In the latest episode of the Long Now lecture series, Steven Johnson talks about the process of thinking on multiple scales simultaneously, both in time and space. Stewart Brand has a nice summary of the talk, which is full of interesting stuff, but there’s one piece of it that I want to highlight here because it relates to one of my current themes about citizen use of government data.

If you’re an Edward Tufte fan, like me, you’ll know the story of the 1854 cholera outbreak in London, and of John Snow’s map which showed deaths clustered around the Broad Street pump and which proved that the cause was bad water, not bad air (miasma). That story plays a central in Steven’s current book, and in his talk he points out that Snow was part of a larger cast of characters. One important but neglected figure was Henry Whitehead, a local vicar who collaborated with Snow. Another was William Farr, a government statistician. Although he initially favored the incorrect miasma theory, Farr had the good sense to publish the data that enabled others to find the right answer. Steven says:

The government could have said “OK, we’re going to compile all these statistics about who’s dying of what, where,” but Farr had this great idea that we’re going to make it available to everyone because someone maybe was going to find something of interest. And without that open access to the government statistics, the case wouldn’t have been made convincingly enough.

Rereading the comments on this entry, it’s humbling to realize that, 150 years later, that kind of access still seems like a novelty.
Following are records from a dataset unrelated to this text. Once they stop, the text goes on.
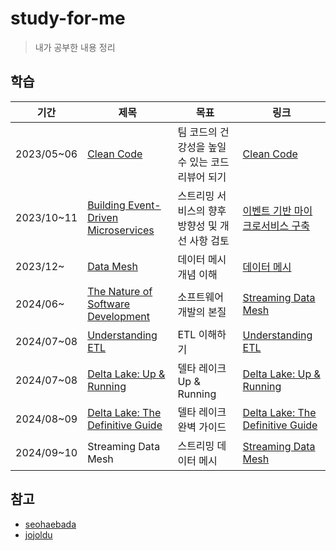 # study-for-me
> 내가 공부한 내용 정리

## 학습

| 기간         | 제목                                                         | 목표                           | 링크                                                                                                          |
|------------|------------------------------------------------------------|------------------------------|-------------------------------------------------------------------------------------------------------------|
| 2023/05~06 | [Clean Code](clean-code)                                   | 팀 코드의 건강성을 높일 수 있는 코드 리뷰어 되기 | [Clean Code](https://www.yes24.com/Product/Goods/59626179)                                                  |
| 2023/10~11 | [Building Event-Driven Microservices](event-driven)        | 스트리밍 서비스의 향후 방향성 및 개선 사항 검토  | [이벤트 기반 마이크로서비스 구축](https://www.yes24.com/Product/Goods/99423020)                                           |
| 2023/12~   | [Data Mesh](data-mesh)                                     | 데이터 메시 개념 이해                 | [데이터 메시](https://www.yes24.com/Product/Goods/123875598)                                                     |
| 2024/06~   | [The Nature of Software Development](nature-of-software)   | 소프트웨어 개발의 본질                 | [Streaming Data Mesh](https://www.yes24.com/Product/Goods/34902704)                                         |
| 2024/07~08 | [Understanding ETL](understanding-etl)                     | ETL 이해하기                     | [Understanding ETL](https://www.databricks.com/resources/ebook/understanding-etl)                           |
| 2024/07~08 | [Delta Lake: Up & Running](delta-up-and-running)           | 델타 레이크 Up & Running          | [Delta Lake: Up & Running](https://www.databricks.com/resources/ebook/delta-lake-running-oreilly)           |
| 2024/08~09 | [Delta Lake: The Definitive Guide](delta-definitive-guide) | 델타 레이크 완벽 가이드                | [Delta Lake: The Definitive Guide](https://learning.oreilly.com/library/view/delta-lake-the/9781098151935/) |
| 2024/09~10 | Streaming Data Mesh                                        | 스트리밍 데이터 메시                  | [Streaming Data Mesh](https://www.yes24.com/Product/Goods/115873033)                                        |


## 참고
* [seohaebada](https://github.com/seohaebada/2023)
* [jojoldu](https://github.com/jojoldu/blog-code)

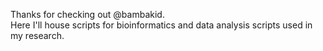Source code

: Thanks for checking out @bambakid. <br>
Here I'll house scripts for bioinformatics and data analysis scripts used in my research.

<!---
bambakid/bambakid is a ✨ special ✨ repository because its `README.md` (this file) appears on your GitHub profile.
You can click the Preview link to take a look at your changes.
--->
And in cases where we do have access to the data, it’s frustrating to see how little effective use we are able to make of it, despite all the bandwidth and computational resources available to us. Arranging pushpins on maps is a fine thing to do, but we should expect, and be able to do, more.
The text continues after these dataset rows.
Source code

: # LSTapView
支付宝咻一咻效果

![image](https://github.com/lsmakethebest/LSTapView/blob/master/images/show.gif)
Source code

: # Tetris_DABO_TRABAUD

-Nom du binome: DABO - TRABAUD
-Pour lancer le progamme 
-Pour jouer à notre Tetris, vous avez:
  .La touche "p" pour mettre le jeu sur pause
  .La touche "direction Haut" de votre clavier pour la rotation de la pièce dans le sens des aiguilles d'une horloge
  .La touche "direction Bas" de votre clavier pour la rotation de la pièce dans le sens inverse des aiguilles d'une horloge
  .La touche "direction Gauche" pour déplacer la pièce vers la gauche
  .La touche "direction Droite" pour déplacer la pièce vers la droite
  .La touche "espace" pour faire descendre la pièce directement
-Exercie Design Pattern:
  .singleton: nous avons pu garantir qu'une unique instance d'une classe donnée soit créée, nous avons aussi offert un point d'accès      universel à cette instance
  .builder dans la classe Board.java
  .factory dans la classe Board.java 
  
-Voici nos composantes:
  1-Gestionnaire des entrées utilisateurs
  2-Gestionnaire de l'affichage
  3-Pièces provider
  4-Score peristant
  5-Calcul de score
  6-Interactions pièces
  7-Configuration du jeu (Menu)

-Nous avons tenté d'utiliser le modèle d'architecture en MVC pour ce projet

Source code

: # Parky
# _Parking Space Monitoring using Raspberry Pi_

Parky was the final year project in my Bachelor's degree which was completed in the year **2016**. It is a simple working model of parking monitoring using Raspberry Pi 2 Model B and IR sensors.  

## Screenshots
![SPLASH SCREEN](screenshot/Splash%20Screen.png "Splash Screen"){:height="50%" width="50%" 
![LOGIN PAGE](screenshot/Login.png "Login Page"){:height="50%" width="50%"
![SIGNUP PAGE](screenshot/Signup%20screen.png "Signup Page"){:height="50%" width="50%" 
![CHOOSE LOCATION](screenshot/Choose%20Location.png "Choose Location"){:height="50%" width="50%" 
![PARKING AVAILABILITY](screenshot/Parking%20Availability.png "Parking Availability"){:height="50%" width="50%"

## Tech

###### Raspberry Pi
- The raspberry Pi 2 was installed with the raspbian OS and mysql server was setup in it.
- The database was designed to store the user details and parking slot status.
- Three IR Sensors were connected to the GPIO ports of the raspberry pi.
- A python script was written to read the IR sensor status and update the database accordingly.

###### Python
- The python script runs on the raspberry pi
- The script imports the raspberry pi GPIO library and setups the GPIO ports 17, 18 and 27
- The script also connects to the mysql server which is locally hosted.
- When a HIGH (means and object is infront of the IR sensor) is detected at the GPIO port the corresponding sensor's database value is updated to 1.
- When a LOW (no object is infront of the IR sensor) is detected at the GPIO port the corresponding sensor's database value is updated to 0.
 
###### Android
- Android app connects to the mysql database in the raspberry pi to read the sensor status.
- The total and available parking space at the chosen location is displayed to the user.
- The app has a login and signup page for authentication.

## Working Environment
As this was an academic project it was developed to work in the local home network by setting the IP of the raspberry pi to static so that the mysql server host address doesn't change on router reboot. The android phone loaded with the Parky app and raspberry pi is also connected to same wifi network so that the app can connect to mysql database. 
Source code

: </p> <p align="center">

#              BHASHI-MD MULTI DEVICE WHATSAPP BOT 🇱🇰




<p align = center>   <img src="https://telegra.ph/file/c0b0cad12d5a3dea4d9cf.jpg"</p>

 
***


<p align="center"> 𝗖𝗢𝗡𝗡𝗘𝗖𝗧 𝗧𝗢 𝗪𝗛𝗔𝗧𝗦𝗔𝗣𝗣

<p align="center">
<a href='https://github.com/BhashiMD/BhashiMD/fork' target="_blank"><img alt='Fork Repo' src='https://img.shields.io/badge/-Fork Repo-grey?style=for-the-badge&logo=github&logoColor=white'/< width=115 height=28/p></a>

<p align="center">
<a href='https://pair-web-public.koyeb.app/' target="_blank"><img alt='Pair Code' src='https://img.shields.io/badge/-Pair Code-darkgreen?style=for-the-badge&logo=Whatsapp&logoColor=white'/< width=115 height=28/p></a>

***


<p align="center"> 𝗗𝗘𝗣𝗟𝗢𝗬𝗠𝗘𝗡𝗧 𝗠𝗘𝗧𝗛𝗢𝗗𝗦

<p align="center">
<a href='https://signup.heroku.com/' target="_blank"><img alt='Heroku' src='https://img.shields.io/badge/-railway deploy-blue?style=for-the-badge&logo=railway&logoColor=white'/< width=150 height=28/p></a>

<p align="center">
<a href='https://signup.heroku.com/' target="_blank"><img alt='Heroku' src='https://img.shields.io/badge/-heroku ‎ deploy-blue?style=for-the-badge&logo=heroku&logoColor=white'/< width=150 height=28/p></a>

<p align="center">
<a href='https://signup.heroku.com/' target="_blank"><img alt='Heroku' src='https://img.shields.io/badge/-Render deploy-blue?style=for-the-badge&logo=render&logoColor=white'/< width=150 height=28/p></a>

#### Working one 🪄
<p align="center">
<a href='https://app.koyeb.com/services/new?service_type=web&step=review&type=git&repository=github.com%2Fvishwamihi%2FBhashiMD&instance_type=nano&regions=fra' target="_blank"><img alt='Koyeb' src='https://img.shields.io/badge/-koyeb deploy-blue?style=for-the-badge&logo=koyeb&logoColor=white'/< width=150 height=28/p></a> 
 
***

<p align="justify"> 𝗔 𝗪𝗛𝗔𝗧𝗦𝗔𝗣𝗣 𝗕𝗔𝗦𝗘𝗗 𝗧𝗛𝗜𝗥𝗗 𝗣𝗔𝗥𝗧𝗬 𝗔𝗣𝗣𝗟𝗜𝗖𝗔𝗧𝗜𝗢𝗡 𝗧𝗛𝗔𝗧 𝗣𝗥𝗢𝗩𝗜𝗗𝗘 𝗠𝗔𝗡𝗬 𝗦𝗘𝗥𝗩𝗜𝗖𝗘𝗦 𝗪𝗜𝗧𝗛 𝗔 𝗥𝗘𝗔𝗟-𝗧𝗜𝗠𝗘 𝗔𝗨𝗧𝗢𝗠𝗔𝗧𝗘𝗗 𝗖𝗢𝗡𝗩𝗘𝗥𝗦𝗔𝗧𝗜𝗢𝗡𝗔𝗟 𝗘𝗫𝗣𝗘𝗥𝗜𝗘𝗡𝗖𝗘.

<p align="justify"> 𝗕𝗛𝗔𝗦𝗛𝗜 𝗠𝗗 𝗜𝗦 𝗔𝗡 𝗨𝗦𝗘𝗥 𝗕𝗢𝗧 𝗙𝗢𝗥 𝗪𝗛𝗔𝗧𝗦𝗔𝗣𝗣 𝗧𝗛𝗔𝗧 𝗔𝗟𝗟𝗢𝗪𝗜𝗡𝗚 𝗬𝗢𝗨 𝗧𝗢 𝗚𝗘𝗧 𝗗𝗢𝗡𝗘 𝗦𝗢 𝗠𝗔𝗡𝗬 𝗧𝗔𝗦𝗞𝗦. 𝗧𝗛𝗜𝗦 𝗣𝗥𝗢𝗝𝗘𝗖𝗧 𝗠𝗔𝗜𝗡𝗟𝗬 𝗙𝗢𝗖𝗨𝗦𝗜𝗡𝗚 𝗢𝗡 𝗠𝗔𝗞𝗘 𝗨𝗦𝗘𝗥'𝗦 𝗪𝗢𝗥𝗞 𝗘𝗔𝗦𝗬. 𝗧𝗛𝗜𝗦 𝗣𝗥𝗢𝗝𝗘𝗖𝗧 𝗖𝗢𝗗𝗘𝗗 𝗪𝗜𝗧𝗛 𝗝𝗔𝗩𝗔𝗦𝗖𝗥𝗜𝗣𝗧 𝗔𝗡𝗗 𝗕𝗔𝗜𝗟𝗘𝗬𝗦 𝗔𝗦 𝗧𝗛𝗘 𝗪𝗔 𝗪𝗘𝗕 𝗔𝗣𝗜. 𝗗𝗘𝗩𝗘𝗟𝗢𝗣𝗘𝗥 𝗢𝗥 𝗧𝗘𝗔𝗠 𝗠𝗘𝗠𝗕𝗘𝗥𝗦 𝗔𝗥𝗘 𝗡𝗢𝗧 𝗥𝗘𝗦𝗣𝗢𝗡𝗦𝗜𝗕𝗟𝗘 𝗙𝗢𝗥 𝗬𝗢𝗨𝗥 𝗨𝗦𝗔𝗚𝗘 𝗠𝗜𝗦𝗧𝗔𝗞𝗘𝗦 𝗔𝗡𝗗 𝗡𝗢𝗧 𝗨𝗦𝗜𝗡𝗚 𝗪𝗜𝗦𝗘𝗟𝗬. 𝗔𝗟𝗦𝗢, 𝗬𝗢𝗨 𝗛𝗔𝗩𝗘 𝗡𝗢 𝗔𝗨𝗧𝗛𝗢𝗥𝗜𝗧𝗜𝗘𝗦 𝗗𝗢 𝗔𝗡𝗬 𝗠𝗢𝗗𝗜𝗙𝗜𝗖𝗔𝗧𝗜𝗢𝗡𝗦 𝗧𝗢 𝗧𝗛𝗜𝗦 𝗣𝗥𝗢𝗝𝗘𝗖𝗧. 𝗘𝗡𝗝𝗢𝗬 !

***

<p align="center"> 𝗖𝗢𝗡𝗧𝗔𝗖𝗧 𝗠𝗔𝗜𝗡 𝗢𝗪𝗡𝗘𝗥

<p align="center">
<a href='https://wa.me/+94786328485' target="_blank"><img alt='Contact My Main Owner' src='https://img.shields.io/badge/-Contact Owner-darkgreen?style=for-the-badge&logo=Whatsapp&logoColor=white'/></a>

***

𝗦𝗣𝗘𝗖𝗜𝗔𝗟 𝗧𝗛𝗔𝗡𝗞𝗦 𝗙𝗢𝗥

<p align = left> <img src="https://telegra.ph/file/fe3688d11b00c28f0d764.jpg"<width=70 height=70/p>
Greg Whisenant says “I’d be interested in features that people would like to see in a ‘basic analytics’ framework.” Rather than answer in general terms, I’ll talk about a specific situation. Here in idyllic smalltown Keene, New Hampshire, we’re seeing a very disturbing increase in crime. It’s nothing that would raise anyone’s blood pressure in Chicago or San Francisco, but there have been a lot more burglaries lately, and a handful of violent assaults of the sort we almost never see here.
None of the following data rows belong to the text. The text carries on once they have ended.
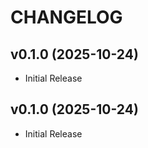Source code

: # CHANGELOG

<!-- version list -->

## v0.1.0 (2025-10-24)

- Initial Release

## v0.1.0 (2025-10-24)

- Initial Release

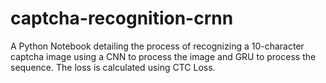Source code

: # captcha-recognition-crnn
A Python Notebook detailing the process of recognizing a 10-character captcha image using a CNN to process the image and GRU to process the sequence. The loss is calculated using CTC Loss.
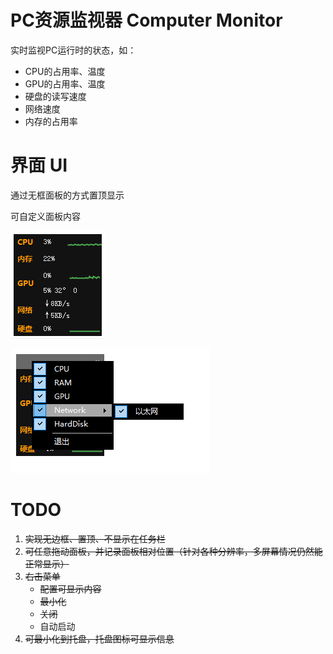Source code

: # PC资源监视器  Computer Monitor
实时监视PC运行时的状态，如：

- CPU的占用率、温度
- GPU的占用率、温度
- 硬盘的读写速度
- 网络速度
- 内存的占用率

# 界面 UI

通过无框面板的方式置顶显示

可自定义面板内容

![image-20241122160941990](./README.assets/image-20241122160941990.png)

![image-20241122161023898](./README.assets/image-20241122161023898.png)

# TODO

1. ~~实现无边框、置顶、不显示在任务栏~~
3. ~~可任意拖动面板，并记录面板相对位置（针对各种分辨率，多屏幕情况仍然能正常显示）~~
4. ~~右击菜单~~
   - ~~配置可显示内容~~
   - ~~最小化~~
   - ~~关闭~~
   - 自动启动
5. ~~可最小化到托盘，托盘图标可显示信息~~



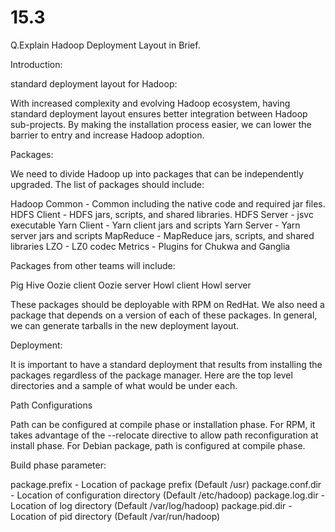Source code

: # 15.3


Q.Explain Hadoop Deployment Layout in Brief.


Introduction:


standard deployment layout for Hadoop:


With increased complexity and evolving Hadoop ecosystem, having standard deployment layout ensures better integration between Hadoop sub-projects. By making the installation process easier, we can lower the barrier to entry and increase Hadoop adoption.


Packages:


We need to divide Hadoop up into packages that can be independently upgraded. The list of packages should include:

Hadoop Common - Common including the native code and required jar files.
HDFS Client - HDFS jars, scripts, and shared libraries.
HDFS Server - jsvc executable
Yarn Client - Yarn client jars and scripts
Yarn Server - Yarn server jars and scripts
MapReduce - MapReduce jars, scripts, and shared libraries
LZO - LZ0 codec
Metrics - Plugins for Chukwa and Ganglia

Packages from other teams will include:

Pig
Hive
Oozie client
Oozie server
Howl client
Howl server

These packages should be deployable with RPM on RedHat. We also need a package that depends on a version of each of these packages. In general, we can generate tarballs in the new deployment layout.


Deployment:


It is important to have a standard deployment that results from installing the packages regardless of the package manager. Here are the top level directories and a sample of what would be under each.

Path Configurations

Path can be configured at compile phase or installation phase. For RPM, it takes advantage of the --relocate directive to allow path reconfiguration at install phase. For Debian package, path is configured at compile phase.


Build phase parameter:

package.prefix - Location of package prefix (Default /usr)
package.conf.dir - Location of configuration directory (Default /etc/hadoop)
package.log.dir - Location of log directory (Default /var/log/hadoop)
package.pid.dir - Location of pid directory (Default /var/run/hadoop)
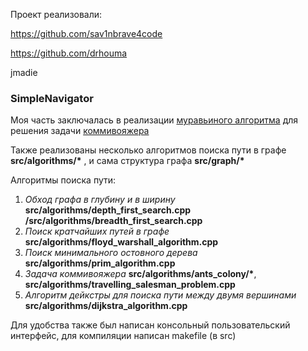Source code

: Проект реализовали:

https://github.com/sav1nbrave4code

https://github.com/drhouma

jmadie

### SimpleNavigator

Моя часть заключалась в реализации [муравьиного алгоритма](https://ru.wikipedia.org/wiki/%D0%9C%D1%83%D1%80%D0%B0%D0%B2%D1%8C%D0%B8%D0%BD%D1%8B%D0%B9_%D0%B0%D0%BB%D0%B3%D0%BE%D1%80%D0%B8%D1%82%D0%BC) для решения задачи [коммивояжера](https://ru.wikipedia.org/wiki/%D0%97%D0%B0%D0%B4%D0%B0%D1%87%D0%B0_%D0%BA%D0%BE%D0%BC%D0%BC%D0%B8%D0%B2%D0%BE%D1%8F%D0%B6%D1%91%D1%80%D0%B0) 

Также реализованы несколько алгоритмов поиска пути в графе __src/algorithms/*__ , и сама структура графа __src/graph/*__

Алгоритмы поиска пути:
  1. *Обход графа в глубину и в ширину* __src/algorithms/depth_first_search.cpp /src/algorithms/breadth_first_search.cpp__
  2. *Поиск кратчайших путей в графе* __src/algorithms/floyd_warshall_algorithm.cpp__
  3. *Поиск минимального остовного дерева* __src/algorithms/prim_algorithm.cpp__
  4. *Задача коммивояжера*  __src/algorithms/ants_colony/*__, __src/algorithms/travelling_salesman_problem.cpp__
  5. *Алгоритм дейкстры для поиска пути между двумя вершинами* __src/algorithms/dijkstra_algorithm.cpp__

Для удобства также был написан консольный пользовательский интерфейс, для компиляции написан makefile (в src)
By way of background, the police station recently moved from downtown to a peripheral location. One hypothesis is that our crime wave correlates with that move: less police presence downtown, more crime. One proposed response is to beef up that presence by creating and manning staffing a downtown substation. How do we test this hypothesis and evaluate that proposal?

I’ve tried (so far unsuccessfully) to get hold of the raw data: crimes, by type and date and location, as far back as our electronic records go. Let’s assume I can get that data. What then? For starters, I’d like to count incidents before and after the move. But I’d also like to count incidents within circles of varying radii centered on the police station, over time, and see an animated visualization of that information. Or rather, since I’m somebody with the programming chops to make something like that happen, I’d like to see a toolkit that would enable an ordinary citizen with data and a hypothesis to make that happen.